Vladimir Poutine semble souvent agacé par son homologue...
Il est vrai que le courant ne passe pas très bien entre les deux hommes, qui se fréquentent depuis une vingtaine d'années. Vladimir Poutine s'irrite quand Alexandre Loukachenko ne tient pas ses engagements sur l'intégration et fait tout pour botter en touche. A l'automne dernier, le président biélorusse s'était engagé à lancer un processus de transition, à réformer la Constitution. Les Russes ont voulu y voir la promesse qu'il n'irait pas au bout de son mandat et qu'il organiserait son départ. Le problème, c'est qu'Alexandre Loukachenko a repris la main et que son régime n'est plus menacé à court terme. Il est d'autant moins enclin à envisager un départ.
Que veut obtenir Moscou de Minsk ?
La Russie considère qu'elle ne reçoit pas les contreparties de son soutien économique et politique à la Biélorussie. Elle souhaiterait qu'Alexandre Loukachenko joue le jeu en ce qui concerne la réforme constitutionnelle, qu'il libère Viktor Babaryko, qu'il privatise les grands groupes publics (engrais chimiques, raffineries, constructions mécaniques, défense, etc.), qu'il accepte d'aller plus loin dans l'intégration économique, politique et militaire, avec par exemple l'ouverture d'une base aérienne en Biélorussie.
Comment le Kremlin va-t-il accueillir les sanctions prises par l'Union européenne contre Minsk ?
Contrairement à ce qu'ils disent publiquement, les Russes ne sont pas fâchés de ces sanctions, car elles poussent un peu plus le régime biélorusse dans leurs bras en acculant encore davantage Alexandre Loukachenko. Le pire cauchemar du président biélorusse est en train de se matérialiser, avec un tête-à-tête exclusif avec Moscou. Dans cette configuration, il a très peu de chances de préserver son indépendance et de sauver son pouvoir à moyen terme.

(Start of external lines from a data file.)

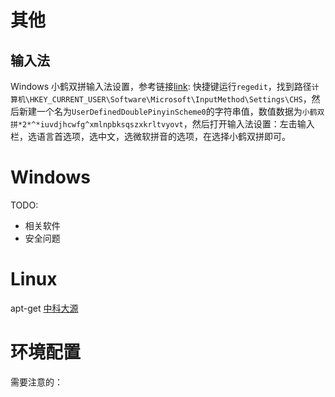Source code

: # 其他

## 输入法

Windows 小鹤双拼输入法设置，参考链接[link](https://ifttl.com/add-flypy-to-win10-microsoft-pinyin-and-other-configuration/):
快捷键运行`regedit`，找到路径`计算机\HKEY_CURRENT_USER\Software\Microsoft\InputMethod\Settings\CHS`，然后新建一个名为`UserDefinedDoublePinyinScheme0`的字符串值，数值数据为`小鹤双拼*2*^*iuvdjhcwfg^xmlnpbksqszxkrltvyovt`，然后打开输入法设置：左击输入栏，选语言首选项，选中文，选微软拼音的选项，在选择小鹤双拼即可。

# Windows 

TODO: 
- 相关软件
- 安全问题



# Linux
apt-get [中科大源](https://mirrors.ustc.edu.cn/repogen/)


# 环境配置
需要注意的：

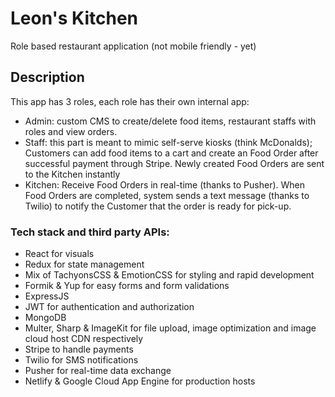 # Leon's Kitchen
Role based restaurant application (not mobile friendly - yet)

## Description
This app has 3 roles, each role has their own internal app:
  - Admin: custom CMS to create/delete food items, restaurant staffs with roles and view orders.
  - Staff: this part is meant to mimic self-serve kiosks (think McDonalds); Customers can add food items to a cart and create an Food Order after successful payment through Stripe. Newly created Food Orders are sent to the Kitchen instantly
  - Kitchen: Receive Food Orders in real-time (thanks to Pusher). When Food Orders are completed, system sends a text message (thanks to Twilio) to notify the Customer that the order is ready for pick-up.
 
### Tech stack and third party APIs:
- React for visuals
- Redux for state management
- Mix of TachyonsCSS & EmotionCSS for styling and rapid development
- Formik & Yup for easy forms and form validations
- ExpressJS
- JWT for authentication and authorization
- MongoDB
- Multer, Sharp & ImageKit for file upload, image optimization and image cloud host CDN respectively
- Stripe to handle payments
- Twilio for SMS notifications
- Pusher for real-time data exchange
- Netlify & Google Cloud App Engine for production hosts

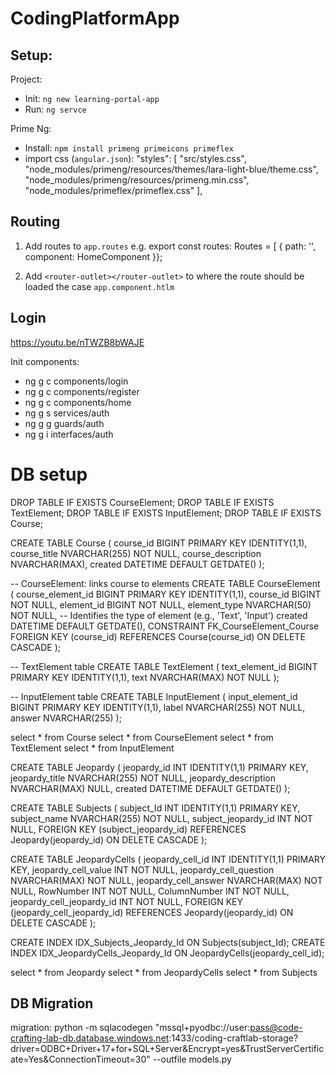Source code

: # CodingPlatformApp

## Setup:

Project:
* Init: `ng new learning-portal-app`
* Run: `ng servce`

Prime Ng:
* Install: `npm install primeng primeicons primeflex`
* import css (`angular.json`):
                "styles": [
              "src/styles.css",
              "node_modules/primeng/resources/themes/lara-light-blue/theme.css",
              "node_modules/primeng/resources/primeng.min.css",
              "node_modules/primeflex/primeflex.css"
            ],

## Routing
1. Add routes to `app.routes` 
    e.g.
        export const routes: Routes = [
    {
        path: '',
        component: HomeComponent
    }};

2. Add `<router-outlet></router-outlet>` to where the route should be loaded
    the case `app.component.htlm`

## Login
https://youtu.be/nTWZB8bWAJE

Init components:
* ng g c components/login
* ng g c components/register
* ng g c components/home
* ng g s services/auth
* ng g g guards/auth
* ng g i interfaces/auth

# DB setup
DROP TABLE IF EXISTS CourseElement;
DROP TABLE IF EXISTS TextElement;
DROP TABLE IF EXISTS InputElement;
DROP TABLE IF EXISTS Course;

CREATE TABLE Course (
    course_id BIGINT PRIMARY KEY IDENTITY(1,1), 
    course_title NVARCHAR(255) NOT NULL, 
    course_description NVARCHAR(MAX), 
    created DATETIME DEFAULT GETDATE() 
);

-- CourseElement: links course to elements
CREATE TABLE CourseElement (
    course_element_id BIGINT PRIMARY KEY IDENTITY(1,1), 
    course_id BIGINT NOT NULL, 
    element_id BIGINT NOT NULL, 
    element_type NVARCHAR(50) NOT NULL, -- Identifies the type of element (e.g., 'Text', 'Input')
    created DATETIME DEFAULT GETDATE(), 
    CONSTRAINT FK_CourseElement_Course FOREIGN KEY (course_id) REFERENCES Course(course_id) ON DELETE CASCADE
);

-- TextElement table
CREATE TABLE TextElement (
    text_element_id BIGINT PRIMARY KEY IDENTITY(1,1), 
    text NVARCHAR(MAX) NOT NULL
);

-- InputElement table
CREATE TABLE InputElement (
    input_element_id BIGINT PRIMARY KEY IDENTITY(1,1), 
    label NVARCHAR(255) NOT NULL, 
    answer NVARCHAR(255)
);


select * from Course
select * from CourseElement
select * from TextElement
select * from InputElement

CREATE TABLE Jeopardy (
    jeopardy_id INT IDENTITY(1,1) PRIMARY KEY,
    jeopardy_title NVARCHAR(255) NOT NULL,
    jeopardy_description NVARCHAR(MAX) NULL,
    created DATETIME DEFAULT GETDATE()
);

CREATE TABLE Subjects (
    subject_Id INT IDENTITY(1,1) PRIMARY KEY,
    subject_name NVARCHAR(255) NOT NULL,
    subject_jeopardy_id INT NOT NULL,
    FOREIGN KEY (subject_jeopardy_id) REFERENCES Jeopardy(jeopardy_id) ON DELETE CASCADE
);

CREATE TABLE JeopardyCells (
    jeopardy_cell_id INT IDENTITY(1,1) PRIMARY KEY,
    jeopardy_cell_value INT NOT NULL,
    jeopardy_cell_question NVARCHAR(MAX) NOT NULL,
    jeopardy_cell_answer NVARCHAR(MAX) NOT NULL,
    RowNumber INT NOT NULL,
    ColumnNumber INT NOT NULL,
    jeopardy_cell_jeopardy_id INT NOT NULL,
    FOREIGN KEY (jeopardy_cell_jeopardy_id) REFERENCES Jeopardy(jeopardy_id) ON DELETE CASCADE
);

CREATE INDEX IDX_Subjects_Jeopardy_Id ON Subjects(subject_Id);
CREATE INDEX IDX_JeopardyCells_Jeopardy_Id ON JeopardyCells(jeopardy_cell_id);

select * from Jeopardy
select * from JeopardyCells
select * from Subjects

## DB Migration

migration:
python -m sqlacodegen "mssql+pyodbc://user:pass@code-crafting-lab-db.database.windows.net:1433/coding-craftlab-storage?driver=ODBC+Driver+17+for+SQL+Server&Encrypt=yes&TrustServerCertificate=Yes&ConnectionTimeout=30" --outfile models.py   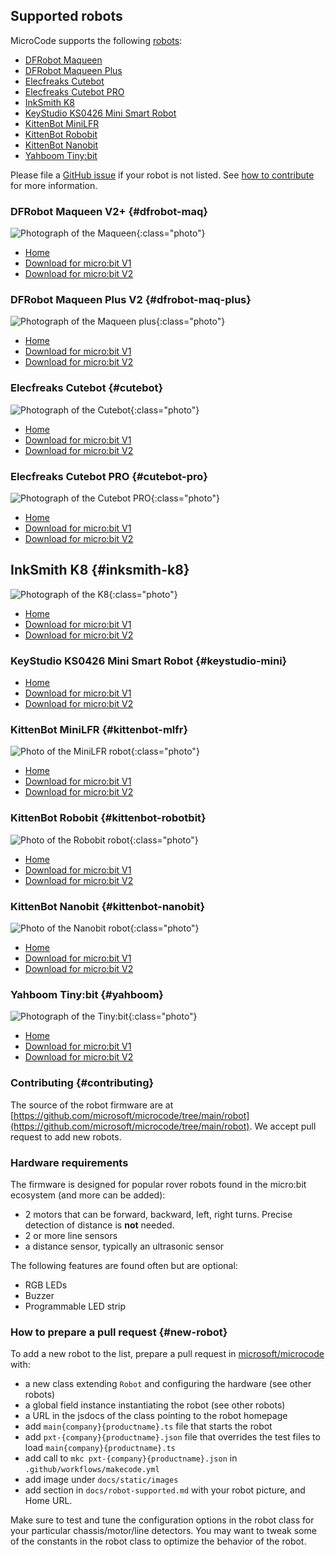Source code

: ## Supported robots

MicroCode supports the following [robots](./robot.md):

-   [DFRobot Maqueen](#dfrobot-maq)
-   [DFRobot Maqueen Plus](#dfrobot-maq-plus)
-   [Elecfreaks Cutebot](#cutebot)
-   [Elecfreaks Cutebot PRO](#cutebot-pro)
-   [InkSmith K8](#inksmith-k8)
-   [KeyStudio KS0426 Mini Smart Robot](#keystudio-mini)
-   [KittenBot MiniLFR](#kittenbot-mlfr)
-   [KittenBot Robobit](#kittenbot-robobit)
-   [KittenBot Nanobit](#kittenbot-nanobit)
-   [Yahboom Tiny:bit](#yahboom)

Please file a [GitHub issue](https://github.com/microsoft/microcode/issues?q=is%3Aissue+is%3Aopen+label%3Arobot) if your robot is not listed.
See [how to contribute](#contributing) for more information.

### DFRobot Maqueen V2+ {#dfrobot-maq}

![Photograph of the Maqueen](./images/maqueen.jpeg){:class="photo"}

-   [Home](https://wiki.dfrobot.com/micro_Maqueen_for_micro_bit_SKU_ROB0148-EN)
-   [Download for micro:bit V1](https://microsoft.github.io/microcode/assets/robothex/microcode-robot-dfrobot-maqueen-for-microbit-v1.hex)
-   [Download for micro:bit V2](https://microsoft.github.io/microcode/assets/robothex/microcode-robot-dfrobot-maqueen-for-microbit-v2.hex)

### DFRobot Maqueen Plus V2 {#dfrobot-maq-plus}

![Photograph of the Maqueen plus](./images/dfrobotmaqueenplusv2.jpg){:class="photo"}

-   [Home](https://www.dfrobot.com/product-2026.html)
-   [Download for micro:bit V1](https://microsoft.github.io/microcode/assets/robothex/microcode-robot-dfrobot-maqueen-plus-for-microbit-v1.hex)
-   [Download for micro:bit V2](https://microsoft.github.io/microcode/assets/robothex/microcode-robot-dfrobot-maqueen-plus-for-microbit-v2.hex)

### Elecfreaks Cutebot {#cutebot}

![Photograph of the Cutebot](./images/cutebot.jpeg){:class="photo"}

-   [Home](https://www.elecfreaks.com/micro-bit-smart-cutebot.html)
-   [Download for micro:bit V1](https://microsoft.github.io/microcode/assets/robothex/microcode-robot-elecfreaks-cutebot-for-microbit-v1.hex)
-   [Download for micro:bit V2](https://microsoft.github.io/microcode/assets/robothex/microcode-robot-elecfreaks-cutebot-for-microbit-v2.hex)

### Elecfreaks Cutebot PRO {#cutebot-pro}

![Photograph of the Cutebot PRO](./images/cutebotpro.jpeg){:class="photo"}

-   [Home](https://shop.elecfreaks.com/products/elecfreaks-smart-cutebot-pro-v2-programming-robot-car-for-micro-bit)
-   [Download for micro:bit V1](https://microsoft.github.io/microcode/assets/robothex/microcode-robot-elecfreaks-cutebotpro-for-microbit-v1.hex)
-   [Download for micro:bit V2](https://microsoft.github.io/microcode/assets/robothex/microcode-robot-elecfreaks-cutebotpro-for-microbit-v2.hex)

## InkSmith K8 {#inksmith-k8}

![Photograph of the K8](./images/inksmithk8.webp){:class="photo"}

-   [Home](https://www.inksmith.ca/products/k8-robotics-kit)
-   [Download for micro:bit V1](https://microsoft.github.io/microcode/assets/robothex/microcode-robot-inksmith-k8-for-microbit-v1.hex)
-   [Download for micro:bit V2](https://microsoft.github.io/microcode/assets/robothex/microcode-robot-inksmith-k8-for-microbit-v2.hex)

### KeyStudio KS0426 Mini Smart Robot {#keystudio-mini}

-   [Home](https://wiki.keyestudio.com/KS0426_Keyestudio_Micro%EF%BC%9Abit_Mini_Smart_Robot_Car_Kit_V2)
-   [Download for micro:bit V1](https://microsoft.github.io/microcode/assets/robothex/microcode-robot-keystudio-minismartrobot-for-microbit-v1.hex)
-   [Download for micro:bit V2](https://microsoft.github.io/microcode/assets/robothex/microcode-robot-keystudio-minismartrobot-for-microbit-v2.hex)

### KittenBot MiniLFR {#kittenbot-mlfr}

![Photo of the MiniLFR robot](./images/minilfr.png){:class="photo"}

-   [Home](https://www.kittenbot.cc/products/kittenbot-minilfr-programmable-robot-car-kit-for-microbit)
-   [Download for micro:bit V1](https://microsoft.github.io/microcode/assets/robothex/microcode-robot-kittenbot-minilfr-for-microbit-v1.hex)
-   [Download for micro:bit V2](https://microsoft.github.io/microcode/assets/robothex/microcode-robot-kittenbot-minilfr-for-microbit-v2.hex)

### KittenBot Robobit {#kittenbot-robotbit}

![Photo of the Robobit robot](./images/robobit.webp){:class="photo"}

-   [Home](https://www.kittenbot.cc/products/robotbit-robotics-expansion-board-for-micro-bit)
-   [Download for micro:bit V1](https://microsoft.github.io/microcode/assets/robothex/microcode-robot-kittenbot-robobit-for-microbit-v1.hex)
-   [Download for micro:bit V2](https://microsoft.github.io/microcode/assets/robothex/microcode-robot-kittenbot-robobit-for-microbit-v2.hex)

### KittenBot Nanobit {#kittenbot-nanobit}

![Photo of the Nanobit robot](./images/nanobit.webp){:class="photo"}

-   [Home](https://www.kittenbot.cc/products/kittenbot-nanobit-with-kb-link-downloader-for-makecode-python-and-arduino-programming)
-   [Download for micro:bit V1](https://microsoft.github.io/microcode/assets/robothex/microcode-robot-kittenbot-nanobit-for-microbit-v1.hex)
-   [Download for micro:bit V2](https://microsoft.github.io/microcode/assets/robothex/microcode-robot-kittenbot-nanobit-for-microbit-v2.hex)

### Yahboom Tiny:bit {#yahboom}

![Photograph of the Tiny:bit](./images/tinybit.jpeg){:class="photo"}

-   [Home](http://www.yahboom.net/study/Tiny:bit)
-   [Download for micro:bit V1](https://microsoft.github.io/microcode/assets/robothex/microcode-robot-yahboom-tinybit-for-microbit-v1.hex)
-   [Download for micro:bit V2](https://microsoft.github.io/microcode/assets/robothex/microcode-robot-yahboom-tinybit-for-microbit-v2.hex)

### Contributing {#contributing}

The source of the robot firmware are at [https://github.com/microsoft/microcode/tree/main/robot](https://github.com/microsoft/microcode/tree/main/robot). We accept pull request to add new robots.

### Hardware requirements

The firmware is designed for popular rover robots found in the micro:bit ecosystem
(and more can be added):

-   2 motors that can be forward, backward, left, right turns. Precise detection of distance is **not** needed.
-   2 or more line sensors
-   a distance sensor, typically an ultrasonic sensor

The following features are found often but are optional:

-   RGB LEDs
-   Buzzer
-   Programmable LED strip

### How to prepare a pull request {#new-robot}

To add a new robot to the list, prepare a pull request in [microsoft/microcode](https://github.com/microsoft/microcode) with:

-   a new class extending `Robot` and configuring the hardware (see other robots)
-   a global field instance instantiating the robot (see other robots)
-   a URL in the jsdocs of the class pointing to the robot homepage
-   add `main{company}{productname}.ts` file that starts the robot
-   add `pxt-{company}{productname}.json` file that overrides the test files to load `main{company}{productname}.ts`
-   add call to `mkc pxt-{company}{productname}.json` in `.github/workflows/makecode.yml`
-   add image under `docs/static/images`
-   add section in `docs/robot-supported.md` with your robot picture, and Home URL.

Make sure to test and tune the configuration options in the robot class for your particular
chassis/motor/line detectors. You may want to tweak some of the constants in the robot class to optimize the behavior of the robot.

Il faudra analyser attentivement le périmètre des sanctions économiques occidentales à venir. Si les grandes usines – notamment pétrochimiques – sont sanctionnées, elles ne pourront plus exporter vers l'Europe, alors qu'elles constituent la plus grande source de revenus du pays. Je pense que Moscou va tenter de "coincer" Loukachenko et – si l'occasion se présente – de l'éjecter au profit d'un dirigeant plus consensuel mais s'inscrivant dans une forme de continuité stratégique.